Before email, blogging and e-books, words were confined to the printed page. You would read the physical book in order from start to finish. But now we can now pull apart bodies of text, cross-reference them, share extracts, edit them and even plagiarize them, with unprecedented ease. With the advent of digital publishing we can analyze a body of text to see what words are used and how, using freely available online tools.
They say a picture’s worth a thousand words. But what’s a picture of a thousand words worth? Tag clouds – visual clusters of words where size denotes importance – have been used for everything from navigating blogs to finding popular photographs. They’re a must-have in Web 2.0. But when Jonathan Feinberg of IBM Research created Wordle in 2008, researchers and curious readers gained a new tool. You can generate a tag cloud of any body of text – from news articles or PhD theses to blog posts or whole books; here is a tag cloud of the Bible. The two most popular generators are Wordle and Tagxedo, but there are many alternatives.

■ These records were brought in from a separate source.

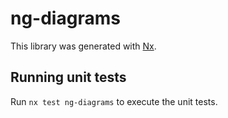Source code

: # ng-diagrams

This library was generated with [Nx](https://nx.dev).

## Running unit tests

Run `nx test ng-diagrams` to execute the unit tests.
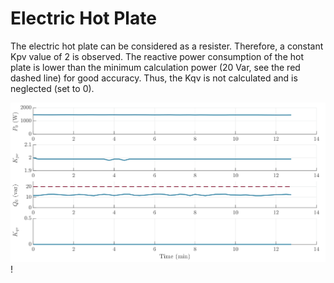 # Electric Hot Plate

The electric hot plate can be considered as a resister. Therefore, a constant Kpv value of 2 is observed. The reactive power consumption of the hot plate is lower than the minimum calculation power (20 Var, see the red dashed line) for good accuracy. Thus, the Kqv is not calculated and is neglected (set to 0).

![Electric hot plate](../../img/ElectricHotPlate.svg)!
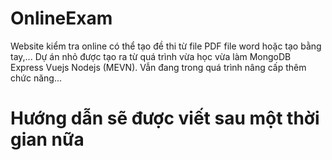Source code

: # OnlineExam
Website kiểm tra online có thể tạo đề thi từ file PDF file word hoặc tạo bằng tay,... Dự án nhỏ được tạo ra từ quá trình vừa học vừa làm MongoDB Express Vuejs Nodejs (MEVN). Vẫn đang trong quá trình nâng cấp thêm chức năng... 

<h1>Hướng dẫn sẽ được viết sau một thời gian nữa</h1>

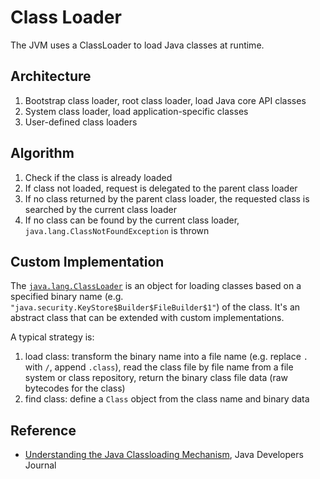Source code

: # Class Loader

The JVM uses a ClassLoader to load Java classes at runtime.

## Architecture

1. Bootstrap class loader, root class loader, load Java core API classes
2. System class loader, load application-specific classes
3. User-defined class loaders

## Algorithm
1. Check if the class is already loaded
2. If class not loaded, request is delegated to the parent class loader
3. If no class returned by the parent class loader, the requested class is searched by the current class loader
4. If no class can be found by the current class loader, `java.lang.ClassNotFoundException` is thrown

## Custom Implementation

The [`java.lang.ClassLoader`](https://docs.oracle.com/javase/8/docs/api/java/lang/ClassLoader.html) is an object for loading classes based on a specified binary name (e.g. ` "java.security.KeyStore$Builder$FileBuilder$1"`) of the class. It's an abstract class that can be extended with custom implementations.

A typical strategy is:
1. load class: transform the binary name into a file name (e.g. replace `.` with `/`, append `.class`), read the class file by file name from a file system or class repository, return the binary class file data (raw bytecodes for the class)
2. find class: define a `Class` object from the class name and binary data

## Reference

* [Understanding the Java Classloading Mechanism](http://www2.sys-con.com/itsg/virtualcd/java/archives/0808/chaudhri/index.html), Java Developers Journal
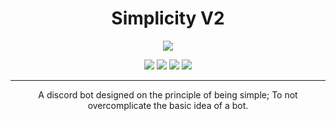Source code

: <h1 align="center">Simplicity V2</h1>

<p align="center">
<img src="https://cdn.discordapp.com/avatars/702766154632134676/3d3efdb8836b94ee55de6809c86b6760.png?size=128">
</p>

<p align="center">
<img src="https://img.shields.io/github/license/Raforawesome/ICS3UI">
<img src="https://img.shields.io/github/stars/Raforawesome/ICS3UI">
<img src="https://img.shields.io/github/forks/Raforawesome/ICS3UI">
<img src="https://img.shields.io/github/issues/Raforawesome/ICS3UI">
</p>
<hr>

<p align="center">
A discord bot designed on the principle of being simple;  To not overcomplicate the basic idea of a bot.
</p>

Tag clouds can be used to quickly summarize the language used. For example, I generated this tag cloud of the coalition agreement between the Conservative and Liberal Democrat parties in the UK using Wordle:
You can digest some things right away – clearly this is a document about topics the two parties agree on. Also, the Liberal Democrats and their preferred topics (Europe, referendum, welfare) seem prominent – could this indicate they dominated the negotiations?

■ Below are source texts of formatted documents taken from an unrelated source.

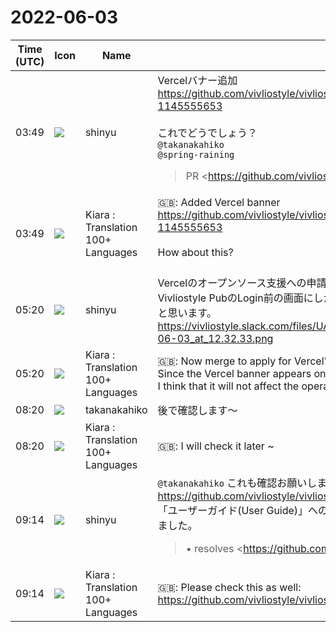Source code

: # 2022-06-03

|Time (UTC)|Icon|Name|Message|
|---|---|---|---|
|03:49|![](https://avatars.slack-edge.com/2018-04-27/354445776386_e258f5ed5ba887b08668_72.jpg)|shinyu|Vercelバナー追加<br><https://github.com/vivliostyle/vivliostyle-pub/issues/182#issuecomment-1145555653><br><br>これでどうでしょう？<br>`@takanakahiko`<br>`@spring-raining`<br><blockquote>PR <https://github.com/vivliostyle/vivliostyle-pub/pull/188|#188> にて、最小限の対応をしてみました。<br><br>README.md の最後に、  <br><https://user-images.githubusercontent.com/3324737/171781967-faac3128-008d-4641-b80c-2a2f355f6a65.png|Screen Shot 2022-06-03 at 12 44 18><br><br>Vivliostyle PubのLoginの画面下部に、<br><br><https://user-images.githubusercontent.com/3324737/171781678-30179ce2-8493-4970-b2eb-4f33b769a2b8.png|Screen Shot 2022-06-03 at 12 32 33></blockquote>|
|03:49|![](https://avatars.slack-edge.com/2021-08-02/2324149410423_2aa7423c4133ecb9f168_72.png)|Kiara : Translation 100+ Languages|🇬🇧: Added Vercel banner<br><https://github.com/vivliostyle/vivliostyle-pub/issues/182#issuecomment-1145555653><br><br>How about this?<br><br>|
|05:20|![](https://avatars.slack-edge.com/2018-04-27/354445776386_e258f5ed5ba887b08668_72.jpg)|shinyu|Vercelのオープンソース支援への申請するために、これでマージします。<br>Vivliostyle PubのLogin前の画面にしかVercelバナーが出ないので、動作に影響はないと思います。<br>https://vivliostyle.slack.com/files/UAE8V83GA/F03J1PBSHM3/screen_shot_2022-06-03_at_12.32.33.png|
|05:20|![](https://avatars.slack-edge.com/2021-08-02/2324149410423_2aa7423c4133ecb9f168_72.png)|Kiara : Translation 100+ Languages|🇬🇧: Now merge to apply for Vercel's open source support.<br>Since the Vercel banner appears only on the screen before Login of Vivliostyle Pub, I think that it will not affect the operation.|
|08:20|![](https://secure.gravatar.com/avatar/0479057e04d0dbef40692b5f171f60e4.jpg?s=72&d=https%3A%2F%2Fa.slack-edge.com%2Fdf10d%2Fimg%2Favatars%2Fava_0015-72.png)|takanakahiko|後で確認します〜|
|08:20|![](https://avatars.slack-edge.com/2021-08-02/2324149410423_2aa7423c4133ecb9f168_72.png)|Kiara : Translation 100+ Languages|🇬🇧: I will check it later ~|
|09:14|![](https://avatars.slack-edge.com/2018-04-27/354445776386_e258f5ed5ba887b08668_72.jpg)|shinyu|`@takanakahiko` これも確認お願いします：<br><https://github.com/vivliostyle/vivliostyle-pub/pull/189><br>「ユーザーガイド(User Guide)」へのリンクを、画面右上にいつでも表示するようにしました。<br><blockquote>• resolves <https://github.com/vivliostyle/vivliostyle-pub/issues/177|#177></blockquote>|
|09:14|![](https://avatars.slack-edge.com/2021-08-02/2324149410423_2aa7423c4133ecb9f168_72.png)|Kiara : Translation 100+ Languages|🇬🇧:  Please check this as well:<br><https://github.com/vivliostyle/vivliostyle-pub/pull/189>|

We must be careful. Tag clouds don’t take into account the context – positive or negative – in which a word was used. The prominence of words like work, tax, or referendum does not tell us anything at-a-glance about the authors’ attitude toward those topics.

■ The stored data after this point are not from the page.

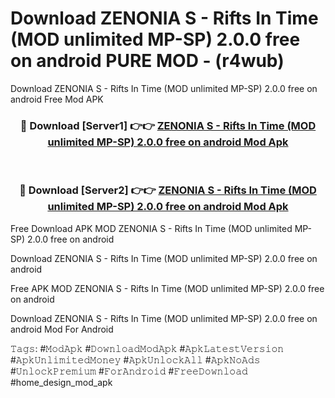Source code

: # Download ZENONIA S - Rifts In Time (MOD unlimited MP-SP) 2.0.0 free on android PURE MOD - (r4wub)
Download ZENONIA S - Rifts In Time (MOD unlimited MP-SP) 2.0.0 free on android Free Mod APK

<div align="center">
<h3>🔴 Download [Server1] 👉👉 <a href="https://apk-comot.site?title=ZENONIA_S_-_Rifts_In_Time_(MOD_unlimited_MP-SP)_2.0.0_free_on_android">ZENONIA S - Rifts In Time (MOD unlimited MP-SP) 2.0.0 free on android Mod Apk</a></h3><br>

<h3>🔴 Download [Server2] 👉👉 <a href="https://apk-comot.site?title=ZENONIA_S_-_Rifts_In_Time_(MOD_unlimited_MP-SP)_2.0.0_free_on_android">ZENONIA S - Rifts In Time (MOD unlimited MP-SP) 2.0.0 free on android Mod Apk</a></h3>
</div>


Free Download APK MOD ZENONIA S - Rifts In Time (MOD unlimited MP-SP) 2.0.0 free on android

Download ZENONIA S - Rifts In Time (MOD unlimited MP-SP) 2.0.0 free on android 

Free APK MOD ZENONIA S - Rifts In Time (MOD unlimited MP-SP) 2.0.0 free on android 

Download ZENONIA S - Rifts In Time (MOD unlimited MP-SP) 2.0.0 free on android Mod For Android

𝚃𝚊𝚐𝚜: #𝙼𝚘𝚍𝙰𝚙𝚔 #𝙳𝚘𝚠𝚗𝚕𝚘𝚊𝚍𝙼𝚘𝚍𝙰𝚙𝚔 #𝙰𝚙𝚔𝙻𝚊𝚝𝚎𝚜𝚝𝚅𝚎𝚛𝚜𝚒𝚘𝚗 #𝙰𝚙𝚔𝚄𝚗𝚕𝚒𝚖𝚒𝚝𝚎𝚍𝙼𝚘𝚗𝚎𝚢 #𝙰𝚙𝚔𝚄𝚗𝚕𝚘𝚌𝚔𝙰𝚕𝚕 #𝙰𝚙𝚔𝙽𝚘𝙰𝚍𝚜 #𝚄𝚗𝚕𝚘𝚌𝚔𝙿𝚛𝚎𝚖𝚒𝚞𝚖 #𝙵𝚘𝚛𝙰𝚗𝚍𝚛𝚘𝚒𝚍 #𝙵𝚛𝚎𝚎𝙳𝚘𝚠𝚗𝚕𝚘𝚊𝚍 #home_design_mod_apk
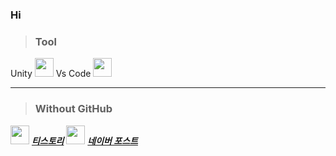 ### Hi

> ### Tool

Unity <image src="https://user-images.githubusercontent.com/68003176/102338695-88c40b80-3fd7-11eb-8771-4b2bcdadb327.png" height="30">   Vs Code <image src="https://user-images.githubusercontent.com/68003176/102339319-523ac080-3fd8-11eb-8b0e-bdfb3434078d.png" height="30">

----------

> ### Without GitHub
<image src="https://user-images.githubusercontent.com/68003176/102339832-194f1b80-3fd9-11eb-99ab-3c8f8f633c1a.png" height="30">   [***티스토리***](https://husk321.tistory.com/)   <image src="https://user-images.githubusercontent.com/68003176/102339839-1bb17580-3fd9-11eb-9271-82902fb5bb71.png" height="30">  [***네이버 포스트***](https://post.naver.com/husk321?isHome=1) 
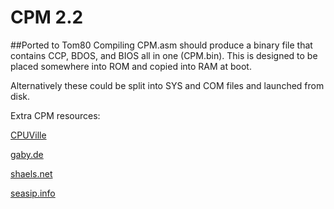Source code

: # CPM 2.2##Ported to Tom80Compiling CPM.asm should produce a binary file that contains CCP, BDOS, and BIOS all in one (CPM.bin).  This is designed to be placed somewhere into ROM and copied into RAM at boot.Alternatively these could be split into SYS and COM files and launched from disk.Extra CPM resources:[CPUVille](http://cpuville.com/Code/CPM-on-a-new-computer.html)[gaby.de](http://www.gaby.de/cpm/manuals/archive/cpm22htm/)[shaels.net](http://www.shaels.net/index.php/cpm80-22-documents)[seasip.info](https://www.seasip.info/Cpm/index.html)
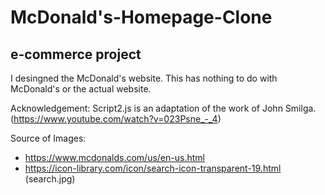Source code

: # McDonald's-Homepage-Clone
## e-commerce project
I desingned the McDonald's website. This has nothing to do with McDonald's or the actual website.

Acknowledgement: Script2.js is an adaptation of the work of John Smilga.
(https://www.youtube.com/watch?v=023Psne_-_4)

Source of Images:
- https://www.mcdonalds.com/us/en-us.html
- https://icon-library.com/icon/search-icon-transparent-19.html (search.jpg)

However, during the lead up to the US Presidential election, the Boston Globe used Wordle to analyze the blogs of the two main candidates, and were able to draw some interesting conclusions:
Here is their tag cloud of Obama’s blog:
We immediately see that McCain spent more words talking about Obama than any other topic – and that there are many more negative words in McCain’s cloud.
Tag clouds reveal a great deal about two sources when viewed side by side. A detailed analysis was published by the Globe, and a similar approach has been used to compare historical US presidential speeches.
Today, even people who don’t have a blog produce thousands of words digitally – in emails, on social networks and in text documents. Researchers can now make all sorts of interesting insights by analyzing people’s words in digital form. For example, Agatha Christie may have had Alzheimer’s. These tools are now available to everyone.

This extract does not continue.